**Required action**:
Pictures stay out; everything else in the records is to be copied exactly.

**Material supplied**:
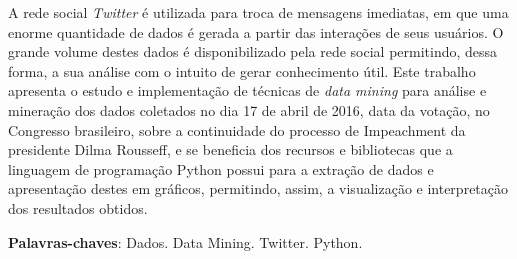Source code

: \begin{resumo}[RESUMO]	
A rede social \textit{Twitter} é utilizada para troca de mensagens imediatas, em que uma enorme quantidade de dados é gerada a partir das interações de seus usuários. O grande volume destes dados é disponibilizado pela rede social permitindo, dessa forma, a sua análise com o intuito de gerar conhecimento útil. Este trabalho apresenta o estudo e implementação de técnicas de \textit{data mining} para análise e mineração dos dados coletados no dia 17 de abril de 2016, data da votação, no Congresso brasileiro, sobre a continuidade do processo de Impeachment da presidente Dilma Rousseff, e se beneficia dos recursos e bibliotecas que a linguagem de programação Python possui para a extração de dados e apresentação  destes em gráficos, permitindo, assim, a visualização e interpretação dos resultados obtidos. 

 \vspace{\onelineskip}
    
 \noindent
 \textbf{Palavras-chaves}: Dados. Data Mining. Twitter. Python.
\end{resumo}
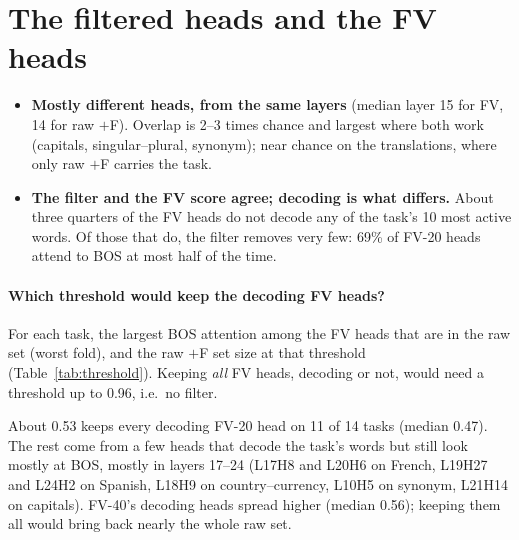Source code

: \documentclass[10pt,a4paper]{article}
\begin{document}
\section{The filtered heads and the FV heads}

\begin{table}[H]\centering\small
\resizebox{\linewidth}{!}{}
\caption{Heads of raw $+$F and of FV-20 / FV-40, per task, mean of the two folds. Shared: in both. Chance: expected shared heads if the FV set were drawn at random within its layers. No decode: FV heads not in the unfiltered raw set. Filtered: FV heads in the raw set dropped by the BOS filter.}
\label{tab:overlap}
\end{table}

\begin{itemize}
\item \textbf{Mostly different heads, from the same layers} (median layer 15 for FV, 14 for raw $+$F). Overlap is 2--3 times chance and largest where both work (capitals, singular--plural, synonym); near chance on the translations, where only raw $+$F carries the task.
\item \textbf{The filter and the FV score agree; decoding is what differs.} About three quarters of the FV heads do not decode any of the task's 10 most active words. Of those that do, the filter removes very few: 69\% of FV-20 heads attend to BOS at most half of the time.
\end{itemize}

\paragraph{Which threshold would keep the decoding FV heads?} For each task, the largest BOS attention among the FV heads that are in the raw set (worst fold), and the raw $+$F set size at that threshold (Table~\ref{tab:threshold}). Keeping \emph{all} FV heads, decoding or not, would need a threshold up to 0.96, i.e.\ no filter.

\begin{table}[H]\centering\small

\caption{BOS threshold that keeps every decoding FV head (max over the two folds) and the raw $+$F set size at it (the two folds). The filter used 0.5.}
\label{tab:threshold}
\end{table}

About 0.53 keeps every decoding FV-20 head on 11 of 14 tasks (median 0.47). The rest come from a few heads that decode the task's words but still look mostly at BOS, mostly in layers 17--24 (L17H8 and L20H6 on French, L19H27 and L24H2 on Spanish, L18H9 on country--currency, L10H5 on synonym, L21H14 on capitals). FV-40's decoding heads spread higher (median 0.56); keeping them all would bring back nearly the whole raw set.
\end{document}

**Result of this task**:
Source code

: \begin{resumo}[RESUMO]	
A rede social \textit{Twitter} é utilizada para troca de mensagens imediatas, em que uma enorme quantidade de dados é gerada a partir das interações de seus usuários. O grande volume destes dados é disponibilizado pela rede social permitindo, dessa forma, a sua análise com o intuito de gerar conhecimento útil. Este trabalho apresenta o estudo e implementação de técnicas de \textit{data mining} para análise e mineração dos dados coletados no dia 17 de abril de 2016, data da votação, no Congresso brasileiro, sobre a continuidade do processo de Impeachment da presidente Dilma Rousseff, e se beneficia dos recursos e bibliotecas que a linguagem de programação Python possui para a extração de dados e apresentação  destes em gráficos, permitindo, assim, a visualização e interpretação dos resultados obtidos. 

 \vspace{\onelineskip}
    
 \noindent
 \textbf{Palavras-chaves}: Dados. Data Mining. Twitter. Python.
\end{resumo}
Source code

: \documentclass[10pt,a4paper]{article}
\begin{document}
\section{The filtered heads and the FV heads}

\begin{table}[H]\centering\small
\resizebox{\linewidth}{!}{}
\caption{Heads of raw $+$F and of FV-20 / FV-40, per task, mean of the two folds. Shared: in both. Chance: expected shared heads if the FV set were drawn at random within its layers. No decode: FV heads not in the unfiltered raw set. Filtered: FV heads in the raw set dropped by the BOS filter.}
\label{tab:overlap}
\end{table}

\begin{itemize}
\item \textbf{Mostly different heads, from the same layers} (median layer 15 for FV, 14 for raw $+$F). Overlap is 2--3 times chance and largest where both work (capitals, singular--plural, synonym); near chance on the translations, where only raw $+$F carries the task.
\item \textbf{The filter and the FV score agree; decoding is what differs.} About three quarters of the FV heads do not decode any of the task's 10 most active words. Of those that do, the filter removes very few: 69\% of FV-20 heads attend to BOS at most half of the time.
\end{itemize}

\paragraph{Which threshold would keep the decoding FV heads?} For each task, the largest BOS attention among the FV heads that are in the raw set (worst fold), and the raw $+$F set size at that threshold (Table~\ref{tab:threshold}). Keeping \emph{all} FV heads, decoding or not, would need a threshold up to 0.96, i.e.\ no filter.

\begin{table}[H]\centering\small

\caption{BOS threshold that keeps every decoding FV head (max over the two folds) and the raw $+$F set size at it (the two folds). The filter used 0.5.}
\label{tab:threshold}
\end{table}

About 0.53 keeps every decoding FV-20 head on 11 of 14 tasks (median 0.47). The rest come from a few heads that decode the task's words but still look mostly at BOS, mostly in layers 17--24 (L17H8 and L20H6 on French, L19H27 and L24H2 on Spanish, L18H9 on country--currency, L10H5 on synonym, L21H14 on capitals). FV-40's decoding heads spread higher (median 0.56); keeping them all would bring back nearly the whole raw set.
\end{document}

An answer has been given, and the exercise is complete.